Is Pytorch not using GPU for training?

Hi there, I am working on a project called dog_app.py, within conda environment and a Windows 10 machine.

Although I have (apparently) configured everything to use GPU, its usage barely goes above 2%. I am moving the model to cuda(), as well as my data. Why GPU is not being used at all? How do I debug that?

use_cuda = torch.cuda.is_available()
model_scratch = Net()
if use_cuda:
    model_scratch.cuda()
    print("Let's use", torch.cuda.device_count(), "GPU(s)!")

# Prints "Let's use 1 GPU(s)!"

...
def train(n_epochs, loaders, model, optimizer, criterion, use_cuda, save_path):
...
        model.train()
        for batch_idx, (data, target) in enumerate(loaders['train']):
            if use_cuda:
                data, target = data.cuda(), target.cuda()

I found this test on another thread on the subject, but allocating memory on the GPU worked just fine:

import torch
a = torch.cuda.FloatTensor(10000)
print("Allocated:", round(torch.cuda.memory_allocated(0)/10243,1), "GB")

b = torch.cuda.FloatTensor(20000)
print("Allocated:", round(torch.cuda.memory_allocated(0)/10243,1), "GB")

#Output:
# Allocated: 3.9 GB
# Allocated: 11.8 GB

Hi,

If you’re using windows, you need to be careful as CUDA computations are not reported in the task manager. You will have a to check with nvidia-smi from a command line I think.

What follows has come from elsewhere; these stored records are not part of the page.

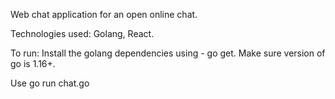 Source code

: Web chat application for an open online chat.

Technologies used:
Golang, React.

To run:
Install the golang dependencies using - go get.
Make sure version of go is 1.16+.

Use 
go run chat.go

 
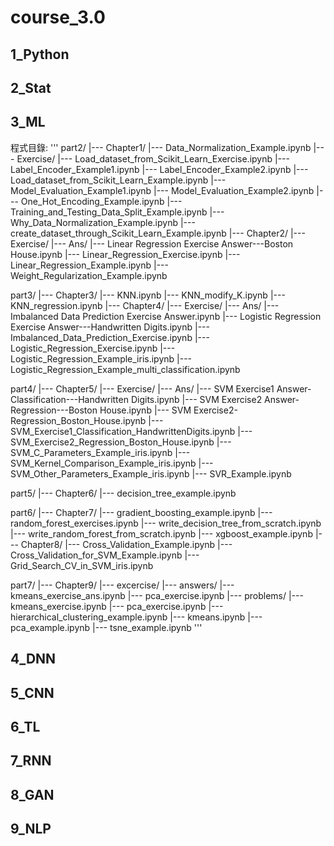 # course_3.0

## 1_Python
## 2_Stat
## 3_ML
程式目錄:
'''
part2/
    |--- Chapter1/
        |--- Data_Normalization_Example.ipynb
        |--- Exercise/
            |--- Load_dataset_from_Scikit_Learn_Exercise.ipynb
        |--- Label_Encoder_Example1.ipynb
        |--- Label_Encoder_Example2.ipynb
        |--- Load_dataset_from_Scikit_Learn_Example.ipynb
        |--- Model_Evaluation_Example1.ipynb
        |--- Model_Evaluation_Example2.ipynb
        |--- One_Hot_Encoding_Example.ipynb
        |--- Training_and_Testing_Data_Split_Example.ipynb
        |--- Why_Data_Normalization_Example.ipynb
        |--- create_dataset_through_Scikit_Learn_Example.ipynb
    |--- Chapter2/
        |--- Exercise/
            |--- Ans/
                |--- Linear Regression Exercise Answer---Boston House.ipynb
            |--- Linear_Regression_Exercise.ipynb
        |--- Linear_Regression_Example.ipynb
        |--- Weight_Regularization_Example.ipynb

 part3/
    |--- Chapter3/
        |--- KNN.ipynb
        |--- KNN_modify_K.ipynb
        |--- KNN_regression.ipynb
    |--- Chapter4/
        |--- Exercise/
            |--- Ans/
                |--- Imbalanced Data Prediction Exercise Answer.ipynb
                |--- Logistic Regression Exercise Answer---Handwritten Digits.ipynb
            |--- Imbalanced_Data_Prediction_Exercise.ipynb
            |--- Logistic_Regression_Exercise.ipynb
        |--- Logistic_Regression_Example_iris.ipynb
        |--- Logistic_Regression_Example_multi_classification.ipynb

 part4/
    |--- Chapter5/
        |--- Exercise/
            |--- Ans/
                |--- SVM Exercise1 Answer-Classification---Handwritten Digits.ipynb
                |--- SVM Exercise2 Answer-Regression---Boston House.ipynb
            |--- SVM Exercise2-Regression_Boston_House.ipynb
            |--- SVM_Exercise1_Classification_HandwrittenDigits.ipynb
            |--- SVM_Exercise2_Regression_Boston_House.ipynb
        |--- SVM_C_Parameters_Example_iris.ipynb
        |--- SVM_Kernel_Comparison_Example_iris.ipynb
        |--- SVM_Other_Parameters_Example_iris.ipynb
        |--- SVR_Example.ipynb

 part5/
    |--- Chapter6/
        |--- decision_tree_example.ipynb

 part6/
    |--- Chapter7/
        |--- gradient_boosting_example.ipynb
        |--- random_forest_exercises.ipynb
        |--- write_decision_tree_from_scratch.ipynb
        |--- write_random_forest_from_scratch.ipynb
        |--- xgboost_example.ipynb
    |--- Chapter8/
        |--- Cross_Validation_Example.ipynb
        |--- Cross_Validation_for_SVM_Example.ipynb
        |--- Grid_Search_CV_in_SVM_iris.ipynb

 part7/
    |--- Chapter9/
        |--- excercise/
            |--- answers/
                |--- kmeans_exercise_ans.ipynb
                |--- pca_exercise.ipynb
            |--- problems/
                |--- kmeans_exercise.ipynb
                |--- pca_exercise.ipynb
        |--- hierarchical_clustering_example.ipynb
        |--- kmeans.ipynb
        |--- pca_example.ipynb
        |--- tsne_example.ipynb
'''
## 4_DNN
## 5_CNN
## 6_TL
## 7_RNN
## 8_GAN
## 9_NLP
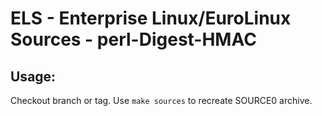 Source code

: # ELS - Enterprise Linux/EuroLinux Sources - perl-Digest-HMAC
 
## Usage:
  Checkout branch or tag. Use `make sources` to recreate  SOURCE0 archive.
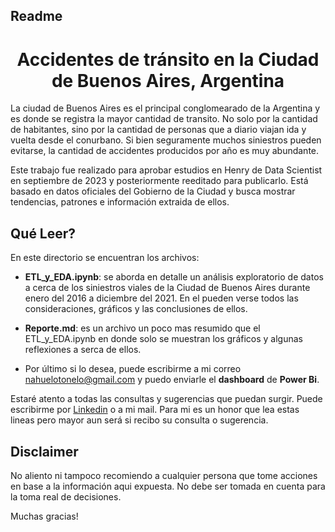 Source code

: ## Readme

<center><p align="center"><h1>Accidentes de tránsito en la Ciudad de Buenos Aires, Argentina</h1></p>
</center>

La ciudad de Buenos Aires es el principal conglomearado de la Argentina y es donde se registra la mayor cantidad de transito. No solo por la cantidad de habitantes, sino por la cantidad de personas que a diario viajan ida y vuelta desde el conurbano. Si bien seguramente muchos siniestros pueden evitarse, la cantidad de accidentes producidos por año es muy abundante. 

Este trabajo fue realizado para aprobar estudios en Henry de Data Scientist en septiembre de 2023 y posteriormente reeditado para publicarlo. Está basado en datos oficiales del Gobierno de la Ciudad y busca mostrar tendencias, patrones e información extraida de ellos.


## Qué Leer?
En este directorio se encuentran los archivos:

* **ETL_y_EDA.ipynb**: se aborda en detalle un análisis exploratorio de datos a cerca de los siniestros viales de la Ciudad de Buenos Aires durante enero del 2016 a diciembre del 2021. En el pueden verse todos las consideraciones, gráficos y las conclusiones de ellos.

* **Reporte.md**: es un archivo un poco mas resumido que el ETL_y_EDA.ipynb en donde solo se muestran los gráficos y algunas reflexiones a serca de ellos.

* Por último si lo desea, puede escribirme a mi correo nahuelotonelo@gmail.com y puedo enviarle el **dashboard** de **Power Bi**.

Estaré atento a todas las consultas y sugerencias que puedan surgir. Puede escribirme por [Linkedin](https://www.linkedin.com/in/nahuel-elias-otonelo/) o a mi mail. Para mi es un honor que lea estas lineas pero mayor aun será si recibo su consulta o sugerencia.

## Disclaimer
No aliento ni tampoco recomiendo a cualquier persona que tome acciones en base a la información aqui expuesta. No debe ser tomada en cuenta para la toma real de decisiones.

Muchas gracias! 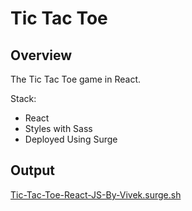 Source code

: # Tic Tac Toe

## Overview

The Tic Tac Toe game in React.

Stack:

- React
- Styles with Sass
- Deployed Using Surge

## Output

[Tic-Tac-Toe-React-JS-By-Vivek.surge.sh](https://tic-tac-toe-react-js-by-vivek.surge.sh/)
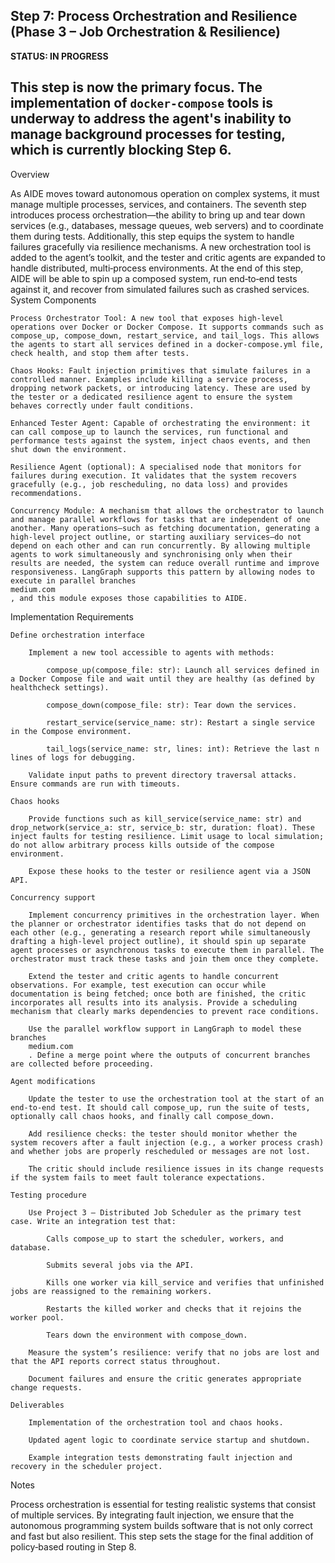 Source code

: Step 7: Process Orchestration and Resilience (Phase 3 – Job Orchestration & Resilience)
---
**STATUS: IN PROGRESS**

**This step is now the primary focus. The implementation of `docker-compose` tools is underway to address the agent's inability to manage background processes for testing, which is currently blocking Step 6.**
---
Overview

As AIDE moves toward autonomous operation on complex systems, it must manage multiple processes, services, and containers. The seventh step introduces process orchestration—the ability to bring up and tear down services (e.g., databases, message queues, web servers) and to coordinate them during tests. Additionally, this step equips the system to handle failures gracefully via resilience mechanisms. A new orchestration tool is added to the agent’s toolkit, and the tester and critic agents are expanded to handle distributed, multi‑process environments. At the end of this step, AIDE will be able to spin up a composed system, run end‑to‑end tests against it, and recover from simulated failures such as crashed services.
System Components

    Process Orchestrator Tool: A new tool that exposes high‑level operations over Docker or Docker Compose. It supports commands such as compose_up, compose_down, restart_service, and tail_logs. This allows the agents to start all services defined in a docker-compose.yml file, check health, and stop them after tests.

    Chaos Hooks: Fault injection primitives that simulate failures in a controlled manner. Examples include killing a service process, dropping network packets, or introducing latency. These are used by the tester or a dedicated resilience agent to ensure the system behaves correctly under fault conditions.

    Enhanced Tester Agent: Capable of orchestrating the environment: it can call compose_up to launch the services, run functional and performance tests against the system, inject chaos events, and then shut down the environment.

    Resilience Agent (optional): A specialised node that monitors for failures during execution. It validates that the system recovers gracefully (e.g., job rescheduling, no data loss) and provides recommendations.

    Concurrency Module: A mechanism that allows the orchestrator to launch and manage parallel workflows for tasks that are independent of one another. Many operations—such as fetching documentation, generating a high‑level project outline, or starting auxiliary services—do not depend on each other and can run concurrently. By allowing multiple agents to work simultaneously and synchronising only when their results are needed, the system can reduce overall runtime and improve responsiveness. LangGraph supports this pattern by allowing nodes to execute in parallel branches
    medium.com
    , and this module exposes those capabilities to AIDE.

Implementation Requirements

    Define orchestration interface

        Implement a new tool accessible to agents with methods:

            compose_up(compose_file: str): Launch all services defined in a Docker Compose file and wait until they are healthy (as defined by healthcheck settings).

            compose_down(compose_file: str): Tear down the services.

            restart_service(service_name: str): Restart a single service in the Compose environment.

            tail_logs(service_name: str, lines: int): Retrieve the last n lines of logs for debugging.

        Validate input paths to prevent directory traversal attacks. Ensure commands are run with timeouts.

    Chaos hooks

        Provide functions such as kill_service(service_name: str) and drop_network(service_a: str, service_b: str, duration: float). These inject faults for testing resilience. Limit usage to local simulation; do not allow arbitrary process kills outside of the compose environment.

        Expose these hooks to the tester or resilience agent via a JSON API.

    Concurrency support

        Implement concurrency primitives in the orchestration layer. When the planner or orchestrator identifies tasks that do not depend on each other (e.g., generating a research report while simultaneously drafting a high‑level project outline), it should spin up separate agent processes or asynchronous tasks to execute them in parallel. The orchestrator must track these tasks and join them once they complete.

        Extend the tester and critic agents to handle concurrent observations. For example, test execution can occur while documentation is being fetched; once both are finished, the critic incorporates all results into its analysis. Provide a scheduling mechanism that clearly marks dependencies to prevent race conditions.

        Use the parallel workflow support in LangGraph to model these branches
        medium.com
        . Define a merge point where the outputs of concurrent branches are collected before proceeding.

    Agent modifications

        Update the tester to use the orchestration tool at the start of an end‑to‑end test. It should call compose_up, run the suite of tests, optionally call chaos hooks, and finally call compose_down.

        Add resilience checks: the tester should monitor whether the system recovers after a fault injection (e.g., a worker process crash) and whether jobs are properly rescheduled or messages are not lost.

        The critic should include resilience issues in its change requests if the system fails to meet fault tolerance expectations.

    Testing procedure

        Use Project 3 – Distributed Job Scheduler as the primary test case. Write an integration test that:

            Calls compose_up to start the scheduler, workers, and database.

            Submits several jobs via the API.

            Kills one worker via kill_service and verifies that unfinished jobs are reassigned to the remaining workers.

            Restarts the killed worker and checks that it rejoins the worker pool.

            Tears down the environment with compose_down.

        Measure the system’s resilience: verify that no jobs are lost and that the API reports correct status throughout.

        Document failures and ensure the critic generates appropriate change requests.

    Deliverables

        Implementation of the orchestration tool and chaos hooks.

        Updated agent logic to coordinate service startup and shutdown.

        Example integration tests demonstrating fault injection and recovery in the scheduler project.

Notes

Process orchestration is essential for testing realistic systems that consist of multiple services. By integrating fault injection, we ensure that the autonomous programming system builds software that is not only correct and fast but also resilient. This step sets the stage for the final addition of policy‑based routing in Step 8.
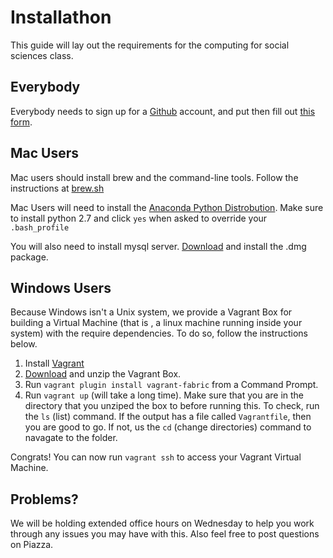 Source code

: # Installathon

This guide will lay out the requirements for the computing for social sciences class.

## Everybody
Everybody needs to sign up for a [Github](github.com) account, and put then fill out [this form](https://docs.google.com/forms/d/1PHhWIvkBj8nO0YNOT_R87BiQ9XvyBcp0PrMvGhCcuwo/viewform).

## Mac Users
Mac users should install brew and the command-line tools. Follow the instructions at [brew.sh](http://brew.sh)

Mac Users will need to install the [Anaconda Python Distrobution](http://continuum.io/downloads). Make sure to install python 2.7 and click `yes` when asked to override your `.bash_profile` 

You will also need to install mysql server. [Download](http://dev.mysql.com/downloads/mysql/) and install the .dmg package. 

## Windows Users
Because Windows isn't a Unix system, we provide a Vagrant Box for building a Virtual Machine (that is , a linux machine running inside your system) with the require dependencies. To do so, follow the instructions below. 

1. Install [Vagrant](https://www.vagrantup.com/)
2. [Download](https://github.com/hunterowens/cssVagrantBox/archive/master.zip) and unzip the Vagrant Box.
2. Run `vagrant plugin install vagrant-fabric` from a Command Prompt. 
3. Run `vagrant up` (will take a long time). Make sure that you are in the directory that you unziped the box to before running this. To check, run the `ls` (list) command. If the output has a file called `Vagrantfile`, then you are good to go. If not, us the `cd` (change directories) command to navagate to the folder. 

Congrats! You can now run `vagrant ssh` to access your Vagrant Virtual Machine.

## Problems?
We will be holding extended office hours on Wednesday to help you work through any issues you may have with this. Also feel free to post questions on Piazza.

Hi @albanD, thanks for your reply. It took me a while to figure out how to use the tool, but it seems I have only short bursts of usage. Is that how it is supposed to work?

C:\Program Files\NVIDIA Corporation\NVSMI>nvidia-smi --format=csv --query-gpu=utilization.gpu,fan.speed,temperature.gpu,power.draw -l 1
utilization.gpu [%], fan.speed [%], temperature.gpu, power.draw [W]
6 %, 0 %, 58, 50.59 W
1 %, 0 %, 59, 135.16 W
1 %, 0 %, 58, 50.50 W
51 %, 0 %, 58, 50.59 W
0 %, 0 %, 58, 144.52 W
0 %, 0 %, 58, 50.15 W
0 %, 0 %, 58, 50.25 W
59 %, 0 %, 59, 50.83 W
0 %, 0 %, 58, 136.92 W
0 %, 0 %, 58, 50.39 W
62 %, 0 %, 59, 50.83 W
0 %, 0 %, 59, 50.39 W
0 %, 0 %, 59, 50.59 W
0 %, 0 %, 61, 62.24 W
0 %, 0 %, 59, 50.49 W
0 %, 0 %, 59, 50.59 W
0 %, 0 %, 60, 50.83 W
0 %, 0 %, 59, 50.49 W
0 %, 0 %, 59, 50.39 W
0 %, 0 %, 60, 50.74 W
0 %, 0 %, 60, 50.83 W
36 %, 0 %, 61, 51.42 W
0 %, 0 %, 60, 50.74 W
0 %, 0 %, 60, 50.74 W 

It will depend a lot on your network. But if it is not too big or your dataloader is not fast enough then yes that is expected.
You can try adding workers to the dataloader to make sure this is not the bottleneck. Otherwise increasing the batch size (if you have enough memory) should increase the usage.